▶ [Task objective]:
Your answer should be the lines below from the one with "меню, предлагаемом диском)." to the one with "(буквально летать) - намного", both included, given again exactly and with nothing added.

(Stored items from a collection)
[Start of Attachment]

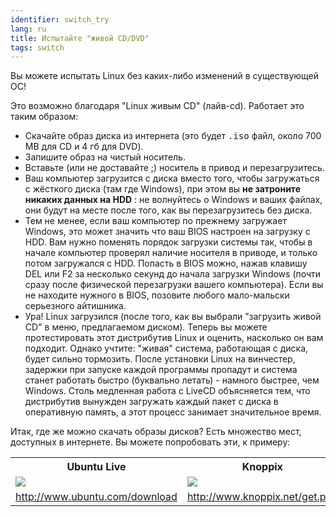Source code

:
 ```yaml
---
identifier: switch_try
lang: ru
title: Испытайте "живой CD/DVD"
tags: switch
---
```


Вы можете испытать Linux без каких-либо изменений в существующей ОС!

Это возможно благодаря "Linux живым CD" (лайв-cd). Работает это таким образом:

<ul>

<li>Скачайте образ диска из интернета (это будет <tt>.iso</tt> 
файл, около 700 MB для CD и 4 гб для DVD). </li>

<li>Запишите образ на чистый носитель.</li>

<li>Вставьте (или не доставайте ;) носитель в привод и перезагрузитесь.</li>

<li>Ваш компьютер загрузится с диска вместо того, чтобы загружаться с жёсткого
диска (там где Windows), при этом вы <b>не затроните никаких данных на HDD</b> : 
не волнуйтесь о Windows и ваших файлах, они будут на месте после того, как
вы перезагрузитесь без диска. </li>

<li>Тем не менее, если ваш компьютер по прежнему загружает Windows, 
это может значить что ваш BIOS настроен на загрузку с HDD. Вам нужно
поменять порядок загрузки системы так, чтобы в начале компьютер проверял
наличие носителя в приводе, и только потом загружался с HDD. Попасть
в BIOS можно, нажав клавишу DEL или F2 за несколько секунд до начала 
загрузки Windows (почти сразу после физической перезагрузки вашего компьютера).
Если вы не находите нужного в BIOS, позовите любого мало-мальски серьезного
айтишника.</li>

<li>Ура! Linux загрузился (после того, как вы выбрали "загрузить живой CD" в
меню, предлагаемом диском). Теперь вы можете протестировать этот дистрибутив
Linux и оценить, насколько он вам подходит. Однако учтите: "живая" система, 
работающая с диска, будет сильно тормозить. После установки Linux на винчестер,
задержки при запуске каждой программы пропадут и система станет работать быстро
(буквально летать) - намного быстрее, чем Windows. Столь медленная работа с LiveCD
объясняется тем, что дистрибутив вынужден загружать каждый пакет с диска в оперативную
память, а этот процесс занимает значительное время. 
</li>

</ul>

Итак, где же можно скачать образы дисков? Есть множество мест, доступных в 
интернете. Вы можете попробовать эти, к примеру:

<table cols="2">
<tr>
<th>Ubuntu Live</th>
<th>Knoppix</th>
</tr>

<tr>
<td><a href="/img/ubuntu.png"><img src="/img/ubuntu_thumbnail.png" /></a></td>
<td><a href="/img/knoppix.png"><img src="/img/knoppix_thumbnail.png" /></a></td>
</tr>

<tr>
<td><a 
href="http://www.ubuntu.com/download">http://www.ubuntu.com/download</a></td>
<td><a 
href="http://www.knoppix.net/get.php">http://www.knoppix.net/get.php</a></td>
</tr>

</table>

[End of Attachment]

▶ [Solution]:
меню, предлагаемом диском). Теперь вы можете протестировать этот дистрибутив
Linux и оценить, насколько он вам подходит. Однако учтите: "живая" система, 
работающая с диска, будет сильно тормозить. После установки Linux на винчестер,
задержки при запуске каждой программы пропадут и система станет работать быстро
(буквально летать) - намного быстрее, чем Windows. Столь медленная работа с LiveCD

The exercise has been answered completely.